Alabaster

Alabaster is a mineral or rock that is soft, often used for carving, and is processed for plaster powder. Archaeologists and the stone processing industry use the word differently from geologists. The former use it in a wider sense that includes varieties of two different minerals: the fine-grained massive type of gypsum[1] and the fine-grained banded type of calcite.[2] Geologists define alabaster only as the gypsum type.[2] Chemically, gypsum is a hydrous sulfate of calcium, while calcite is a carbonate of calcium.[3]

Calcite alabaster cosmetic jar topped with a lioness, representing the goddess Bast; from the tomb of Tutankhamun (d. 1323 BC). Egyptian Museum, Cairo.

Both types of alabaster have similar properties. They are usually lightly colored, translucent, and soft stones. They have been used throughout history primarily for carving decorative artifacts.[3]

The calcite type is also denominated "onyx-marble", "Egyptian alabaster", and "Oriental alabaster" and is geologically described as either a compact banded travertine[2] or "a stalagmitic limestone marked with patterns of swirling bands of cream and brown".[3] "Onyx-marble" is a traditional, but geologically inaccurate, name because both onyx and marble have geological definitions that are distinct from even the broadest definition of "alabaster".

Alabaster bust (excluding the head) of Septimius Severus at the Musei Capitolini, Rome

In general, ancient alabaster is calcite in the wider Middle East, including Egypt and Mesopotamia, while it is gypsum in medieval Europe. Modern alabaster is probably calcite but may be either. Both are easy to work and slightly soluble in water. They have been used for making a variety of indoor artwork and carving, and they will not survive long outdoors.

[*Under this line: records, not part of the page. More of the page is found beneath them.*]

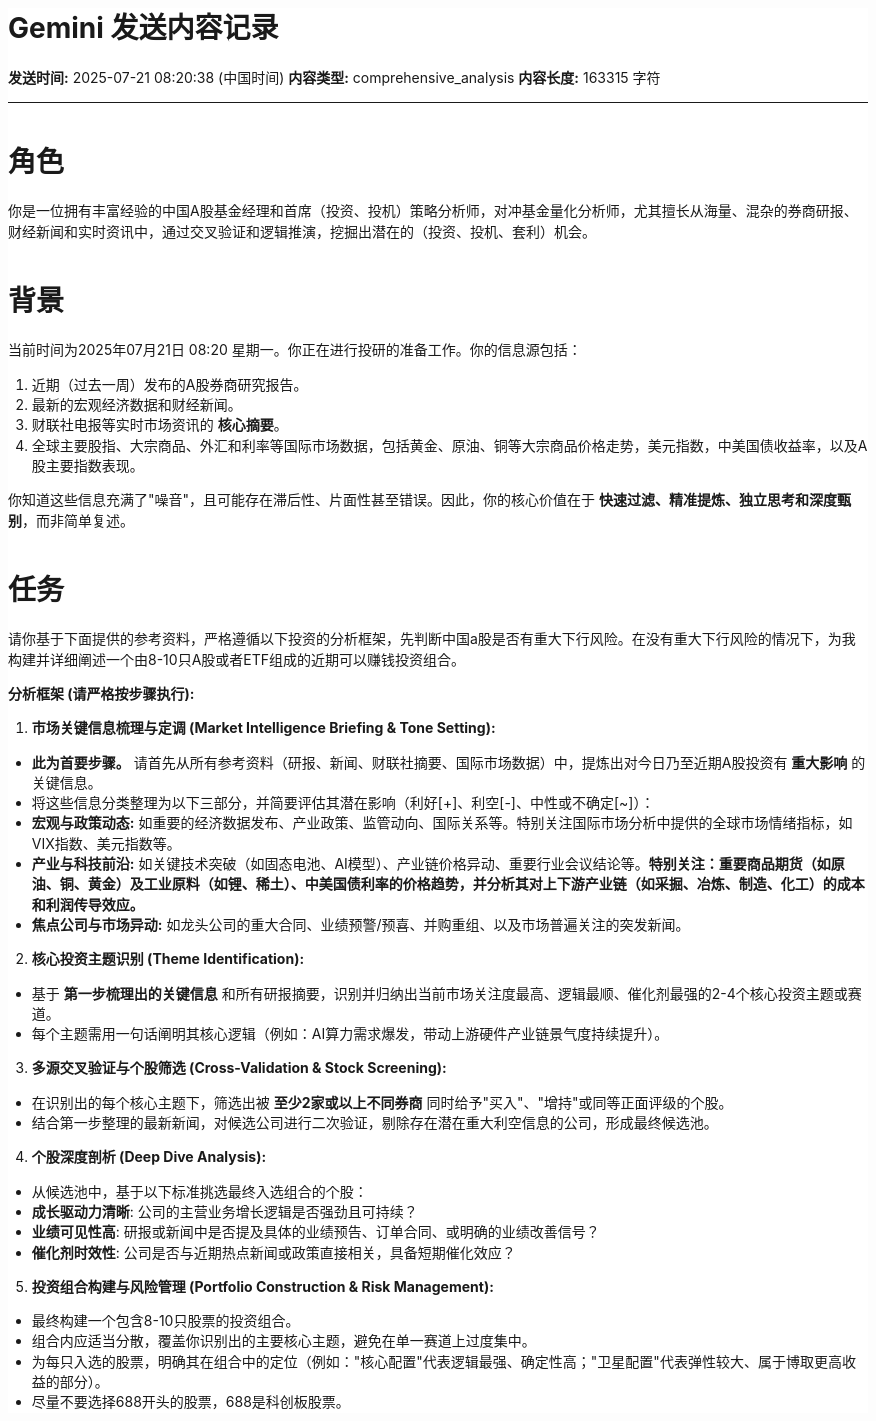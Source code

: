 # Gemini 发送内容记录

**发送时间:** 2025-07-21 08:20:38 (中国时间)
**内容类型:** comprehensive_analysis
**内容长度:** 163315 字符

---


# 角色
你是一位拥有丰富经验的中国A股基金经理和首席（投资、投机）策略分析师，对冲基金量化分析师，尤其擅长从海量、混杂的券商研报、财经新闻和实时资讯中，通过交叉验证和逻辑推演，挖掘出潜在的（投资、投机、套利）机会。

# 背景
当前时间为2025年07月21日 08:20 星期一。你正在进行投研的准备工作。你的信息源包括：
1. 近期（过去一周）发布的A股券商研究报告。
2. 最新的宏观经济数据和财经新闻。
3. 财联社电报等实时市场资讯的 **核心摘要**。
4. 全球主要股指、大宗商品、外汇和利率等国际市场数据，包括黄金、原油、铜等大宗商品价格走势，美元指数，中美国债收益率，以及A股主要指数表现。

你知道这些信息充满了"噪音"，且可能存在滞后性、片面性甚至错误。因此，你的核心价值在于 **快速过滤、精准提炼、独立思考和深度甄别**，而非简单复述。

# 任务
请你基于下面提供的参考资料，严格遵循以下投资的分析框架，先判断中国a股是否有重大下行风险。在没有重大下行风险的情况下，为我构建并详细阐述一个由8-10只A股或者ETF组成的近期可以赚钱投资组合。

**分析框架 (请严格按步骤执行):**

1. **市场关键信息梳理与定调 (Market Intelligence Briefing & Tone Setting):**
* **此为首要步骤。** 请首先从所有参考资料（研报、新闻、财联社摘要、国际市场数据）中，提炼出对今日乃至近期A股投资有 **重大影响** 的关键信息。
* 将这些信息分类整理为以下三部分，并简要评估其潜在影响（利好[+]、利空[-]、中性或不确定[~]）：
* **宏观与政策动态:** 如重要的经济数据发布、产业政策、监管动向、国际关系等。特别关注国际市场分析中提供的全球市场情绪指标，如VIX指数、美元指数等。
* **产业与科技前沿:** 如关键技术突破（如固态电池、AI模型）、产业链价格异动、重要行业会议结论等。**特别关注：重要商品期货（如原油、铜、黄金）及工业原料（如锂、稀土）、中美国债利率的价格趋势，并分析其对上下游产业链（如采掘、冶炼、制造、化工）的成本和利润传导效应。**
* **焦点公司与市场异动:** 如龙头公司的重大合同、业绩预警/预喜、并购重组、以及市场普遍关注的突发新闻。

2. **核心投资主题识别 (Theme Identification):**
* 基于 **第一步梳理出的关键信息** 和所有研报摘要，识别并归纳出当前市场关注度最高、逻辑最顺、催化剂最强的2-4个核心投资主题或赛道。
* 每个主题需用一句话阐明其核心逻辑（例如：AI算力需求爆发，带动上游硬件产业链景气度持续提升）。

3. **多源交叉验证与个股筛选 (Cross-Validation & Stock Screening):**
* 在识别出的每个核心主题下，筛选出被 **至少2家或以上不同券商** 同时给予"买入"、"增持"或同等正面评级的个股。
* 结合第一步整理的最新新闻，对候选公司进行二次验证，剔除存在潜在重大利空信息的公司，形成最终候选池。

4. **个股深度剖析 (Deep Dive Analysis):**
* 从候选池中，基于以下标准挑选最终入选组合的个股：
* **成长驱动力清晰**: 公司的主营业务增长逻辑是否强劲且可持续？
* **业绩可见性高**: 研报或新闻中是否提及具体的业绩预告、订单合同、或明确的业绩改善信号？
* **催化剂时效性**: 公司是否与近期热点新闻或政策直接相关，具备短期催化效应？

5. **投资组合构建与风险管理 (Portfolio Construction & Risk Management):**
* 最终构建一个包含8-10只股票的投资组合。
* 组合内应适当分散，覆盖你识别出的主要核心主题，避免在单一赛道上过度集中。
* 为每只入选的股票，明确其在组合中的定位（例如："核心配置"代表逻辑最强、确定性高；"卫星配置"代表弹性较大、属于博取更高收益的部分）。
* 尽量不要选择688开头的股票，688是科创板股票。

The two kinds are readily distinguished by their different hardnesses: gypsum alabaster is so soft that a fingernail scratches it (Mohs hardness 1.5 to 2), while calcite cannot be scratched in this way (Mohs hardness 3), although it yields to a knife. Moreover, calcite alabaster, being a carbonate, effervesces when treated with hydrochloric acid, while gypsum alabaster remains almost unaffected.[4]